Instructions for the task.
Return every line of the data below that includes the string "getSelectedRow".

(Saved entries)
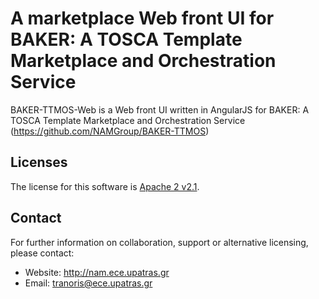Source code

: A marketplace Web front UI for BAKER: A TOSCA Template Marketplace and Orchestration Service  
==========
BAKER-TTMOS-Web is a  Web front UI  written in AngularJS for BAKER: A TOSCA Template Marketplace and Orchestration Service (https://github.com/NAMGroup/BAKER-TTMOS)

Licenses
--------

The license for this software is [Apache 2 v2.1](./src/license/header.txt).

Contact
-------

For further information on collaboration, support or alternative licensing, please contact:

* Website: http://nam.ece.upatras.gr
* Email: tranoris@ece.upatras.gr
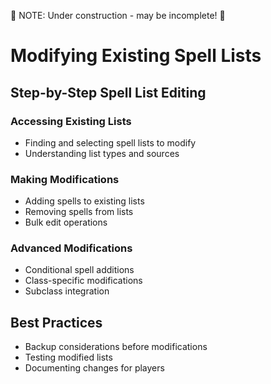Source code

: :loudspeaker: NOTE: Under construction - may be incomplete! :loudspeaker:

# Modifying Existing Spell Lists

## Step-by-Step Spell List Editing

### Accessing Existing Lists

- Finding and selecting spell lists to modify
- Understanding list types and sources

### Making Modifications

- Adding spells to existing lists
- Removing spells from lists
- Bulk edit operations

### Advanced Modifications

- Conditional spell additions
- Class-specific modifications
- Subclass integration

## Best Practices

- Backup considerations before modifications
- Testing modified lists
- Documenting changes for players
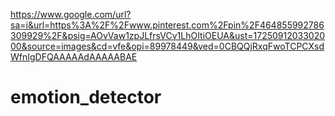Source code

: https://www.google.com/url?sa=i&url=https%3A%2F%2Fwww.pinterest.com%2Fpin%2F464855992786309929%2F&psig=AOvVaw1zpJLfrsVCv1LhOItiOEUA&ust=1725091203302000&source=images&cd=vfe&opi=89978449&ved=0CBQQjRxqFwoTCPCXsdWfnIgDFQAAAAAdAAAAABAE

 # emotion_detector
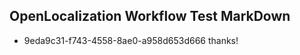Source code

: ## OpenLocalization Workflow Test MarkDown
* 9eda9c31-f743-4558-8ae0-a958d653d666 
thanks!<!--HONumber=Mar16_HO3-->
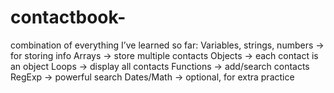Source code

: # contactbook-
combination of  everything I’ve learned so far: 
Variables, strings, numbers 
→ for storing info  Arrays
→ store multiple contacts  Objects
→ each contact is an object  Loops
→ display all contacts  Functions 
→ add/search contacts  RegExp
→ powerful search  Dates/Math 
→ optional, for extra practice

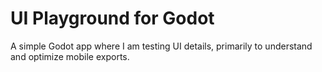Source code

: # UI Playground for Godot

A simple Godot app where I am testing UI details, primarily to
understand and optimize mobile exports.
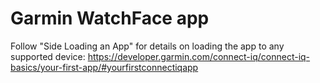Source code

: # Garmin WatchFace app

Follow "Side Loading an App" for details on loading the app to any supported device: https://developer.garmin.com/connect-iq/connect-iq-basics/your-first-app/#yourfirstconnectiqapp
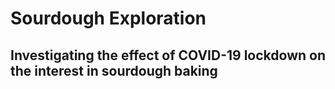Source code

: # Sourdough Exploration
## Investigating the effect of COVID-19 lockdown on the interest in sourdough baking

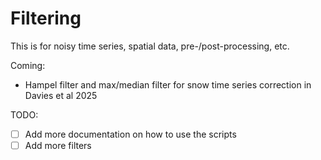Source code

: # Filtering
This is for noisy time series, spatial data, pre-/post-processing, etc.

Coming:
- Hampel filter and max/median filter for snow time series correction in Davies et al 2025

TODO:
- [ ] Add more documentation on how to use the scripts
- [ ] Add more filters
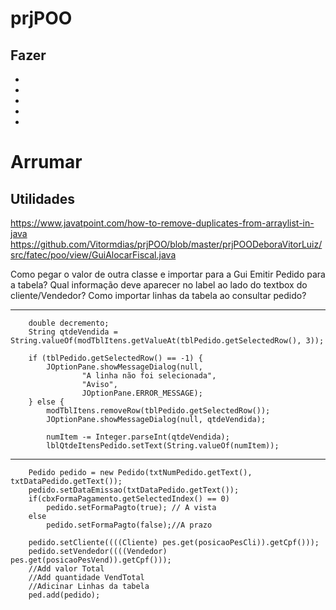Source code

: # prjPOO


## Fazer
-
-
-
-
-

# Arrumar


## Utilidades
https://www.javatpoint.com/how-to-remove-duplicates-from-arraylist-in-java
https://github.com/Vitormdias/prjPOO/blob/master/prjPOODeboraVitorLuiz/src/fatec/poo/view/GuiAlocarFiscal.java

Como pegar o valor de outra classe e importar para a Gui Emitir Pedido para a tabela?
Qual informação deve aparecer no label ao lado do textbox do cliente/Vendedor?
Como importar linhas da tabela ao consultar pedido?


---------------------------------------------------------------------
        double decremento;
        String qtdeVendida = String.valueOf(modTblItens.getValueAt(tblPedido.getSelectedRow(), 3));

        if (tblPedido.getSelectedRow() == -1) {
            JOptionPane.showMessageDialog(null,
                    "A linha não foi selecionada",
                    "Aviso",
                    JOptionPane.ERROR_MESSAGE);
        } else {
            modTblItens.removeRow(tblPedido.getSelectedRow());
            JOptionPane.showMessageDialog(null, qtdeVendida);

            numItem -= Integer.parseInt(qtdeVendida);
            lblQtdeItensPedido.setText(String.valueOf(numItem));

------------------------------------------------------------
        Pedido pedido = new Pedido(txtNumPedido.getText(), txtDataPedido.getText());
        pedido.setDataEmissao(txtDataPedido.getText());
        if(cbxFormaPagamento.getSelectedIndex() == 0)
            pedido.setFormaPagto(true); // A vista
        else
            pedido.setFormaPagto(false);//A prazo
        
        pedido.setCliente((((Cliente) pes.get(posicaoPesCli)).getCpf()));
        pedido.setVendedor((((Vendedor) pes.get(posicaoPesVend)).getCpf()));
        //Add valor Total
        //Add quantidade VendTotal
        //Adicinar Linhas da tabela
        ped.add(pedido);
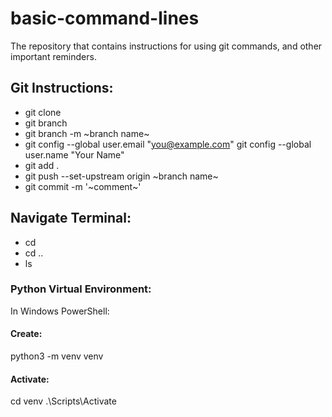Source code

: # basic-command-lines
The repository that contains instructions for using git commands, and other important reminders.

## Git Instructions:

- git clone
- git branch
- git branch -m ~branch name~
- git config --global user.email "you@example.com"
  git config --global user.name "Your Name"
- git add .
- git push --set-upstream origin ~branch name~
- git commit -m '~comment~'

## Navigate Terminal:

- cd
- cd ..
- ls 

### Python Virtual Environment:
In Windows PowerShell:
#### Create:
python3 -m venv venv
#### Activate:
cd venv
.\Scripts\Activate

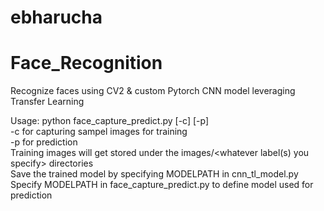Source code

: # ebharucha

# Face_Recognition
Recognize faces using CV2 & custom Pytorch CNN model leveraging Transfer Learning

Usage: python face_capture_predict.py [-c] [-p]<br>
-c for capturing sampel images for training<br>
-p for prediction<br>
Training images will get stored under the images/<whatever label(s) you specify> directories<br>
Save the trained model by specifying MODELPATH in cnn_tl_model.py<br>
Specify MODELPATH in face_capture_predict.py to define model used for prediction<br>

Answer for this exercise.
        String qtdeVendida = String.valueOf(modTblItens.getValueAt(tblPedido.getSelectedRow(), 3));
        if (tblPedido.getSelectedRow() == -1) {
            modTblItens.removeRow(tblPedido.getSelectedRow());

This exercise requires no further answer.